Pick any $\phi \in \!{\mathscr {L}}_{\sigma ,\gamma }$. The associated function $g_{\rho }$ for any $\rho >0$ is continuously differentiable on ${\mathbb {R}}^p$.

Proof

Recall that $\psi ^*$ is a finite nondecreasing convex function on ${\mathbb {R}}$. If in addition $\phi $ is strongly convex on [0, 1] with modulus $\sigma $, then by [49, Theorem 26.3] and [50, Proposition 12.60], $\psi ^*$ is smooth on ${\mathbb {R}}$ and $(\psi ^*)'$ is Lipschitz continuous with constant $1/\sigma $. Thus, by the expression of $g_{\rho }$, it suffices to argue that $h(t){:}{=}\rho ^{-1}\psi ^*(\rho \vert t\vert )$ for $t\in {\mathbb {R}}$ is continuously differentiable at $t=0$. Indeed, by the assumption on $\phi $, it is easy to verify that $\psi ^*(s)=0$ for all $s\in [0,\gamma ]$. Then, for all $\vert t\vert \le \gamma $, $h(t)=0$. Together with $h(0)=0$, h is differentiable at $t=0$ with $h'(0)=0$. $\square $

Proof

(i) Since the range of $\partial \psi ^*$ is contained in $\textrm{dom}\partial \psi =[0,1]$, for any $x\in {\mathbb {R}}^p$ it holds that $\Vert x\Vert _1-g_{\rho }(x)\ge 0$. Together with the nonnegativity and coerciveness of $f_{\!\mu }$, it follows that $\Theta _{\!\rho ,\nu ,\mu }$ is nonnegative and coercive. Fix any $x\in \textrm{dom}f$. From Lemma 7 and [50, Exericse 8.8], ${\widehat{\partial }}\Theta _{\!\rho ,\nu ,\mu }(x)=\partial \Theta _{\!\rho ,\nu ,\mu }(x) =\partial (f_{\!\mu }\!+\!\rho \nu \Vert \cdot \Vert _1)(x)\!-\!\rho \nu \nabla g_{\rho }(x)$. Recall that $[\textrm{Im}(A)-b]\cap \textrm{dom}\vartheta \ne \emptyset $. By the convexity of $\vartheta $ and [49, Theorem 23.9],

$$\begin{aligned} \partial (f_{\!\mu }\!+\!\rho \nu \Vert \cdot \Vert _1)(x) =A^{{\mathbb {T}}}\partial \vartheta (Ax-b)+\mu x+\rho \nu \partial \Vert x\Vert _1. \end{aligned}$$

The characterization on the regular and limiting subdifferentials of $\Theta _{\!\rho ,\nu ,\mu }$ then holds.
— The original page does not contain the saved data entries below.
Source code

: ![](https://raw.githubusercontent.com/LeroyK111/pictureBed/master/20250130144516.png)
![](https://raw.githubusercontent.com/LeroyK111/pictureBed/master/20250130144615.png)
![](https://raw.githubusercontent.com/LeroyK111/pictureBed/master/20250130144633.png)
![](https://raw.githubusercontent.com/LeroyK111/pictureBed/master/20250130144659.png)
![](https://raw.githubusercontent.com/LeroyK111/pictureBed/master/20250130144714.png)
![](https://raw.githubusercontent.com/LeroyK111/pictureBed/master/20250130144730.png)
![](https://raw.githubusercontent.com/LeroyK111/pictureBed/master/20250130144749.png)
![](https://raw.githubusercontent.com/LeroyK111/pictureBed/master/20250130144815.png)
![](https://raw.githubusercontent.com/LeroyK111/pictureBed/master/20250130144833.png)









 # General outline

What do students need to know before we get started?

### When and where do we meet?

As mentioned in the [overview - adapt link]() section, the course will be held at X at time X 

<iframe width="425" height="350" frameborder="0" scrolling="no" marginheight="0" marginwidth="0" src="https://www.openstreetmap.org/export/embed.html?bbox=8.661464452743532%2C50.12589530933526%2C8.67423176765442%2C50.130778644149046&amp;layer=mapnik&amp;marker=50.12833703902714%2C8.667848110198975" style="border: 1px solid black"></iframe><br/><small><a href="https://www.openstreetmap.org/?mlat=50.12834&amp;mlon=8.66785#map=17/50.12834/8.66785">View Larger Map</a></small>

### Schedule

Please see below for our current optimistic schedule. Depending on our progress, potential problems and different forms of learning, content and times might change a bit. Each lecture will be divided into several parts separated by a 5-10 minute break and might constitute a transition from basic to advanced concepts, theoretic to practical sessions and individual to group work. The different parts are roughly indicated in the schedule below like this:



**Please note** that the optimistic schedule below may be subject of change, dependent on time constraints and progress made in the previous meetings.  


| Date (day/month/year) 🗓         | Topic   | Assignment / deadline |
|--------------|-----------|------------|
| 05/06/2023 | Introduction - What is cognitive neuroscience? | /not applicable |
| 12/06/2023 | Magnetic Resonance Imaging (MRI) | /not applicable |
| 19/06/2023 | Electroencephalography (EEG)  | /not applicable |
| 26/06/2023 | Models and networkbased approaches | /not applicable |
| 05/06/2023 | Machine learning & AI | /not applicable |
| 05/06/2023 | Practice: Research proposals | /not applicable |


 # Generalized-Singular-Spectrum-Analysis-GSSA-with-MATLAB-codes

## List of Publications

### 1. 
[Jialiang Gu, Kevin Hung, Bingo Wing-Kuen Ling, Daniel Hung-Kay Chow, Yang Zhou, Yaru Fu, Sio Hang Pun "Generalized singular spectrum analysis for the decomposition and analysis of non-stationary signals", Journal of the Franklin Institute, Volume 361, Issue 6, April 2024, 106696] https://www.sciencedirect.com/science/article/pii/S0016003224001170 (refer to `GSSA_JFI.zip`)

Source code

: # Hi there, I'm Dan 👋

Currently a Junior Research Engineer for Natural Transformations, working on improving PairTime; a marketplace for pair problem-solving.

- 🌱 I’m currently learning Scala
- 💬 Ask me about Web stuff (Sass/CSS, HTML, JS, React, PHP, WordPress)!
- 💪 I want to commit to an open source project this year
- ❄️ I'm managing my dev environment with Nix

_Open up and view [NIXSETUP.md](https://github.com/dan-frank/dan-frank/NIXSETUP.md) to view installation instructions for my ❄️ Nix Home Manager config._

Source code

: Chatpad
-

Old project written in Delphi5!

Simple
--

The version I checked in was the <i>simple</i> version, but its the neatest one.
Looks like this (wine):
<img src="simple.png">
(ii) By the definition of d-stationary point for DC program (see [42, Section 3]), a point $x\in \textrm{dom}f$ is a d-stationary point of (14) iff $\rho \nu \nabla \!g_{\rho }(x)\in \partial (f_{\!\mu }\!+\!\rho \nu \Vert \cdot \Vert _1)(x)$, which by part (i) is equivalent to saying that $x\in \textrm{dom}f$ is a limiting critical point of $\Theta _{\!\rho ,\nu ,\mu }$.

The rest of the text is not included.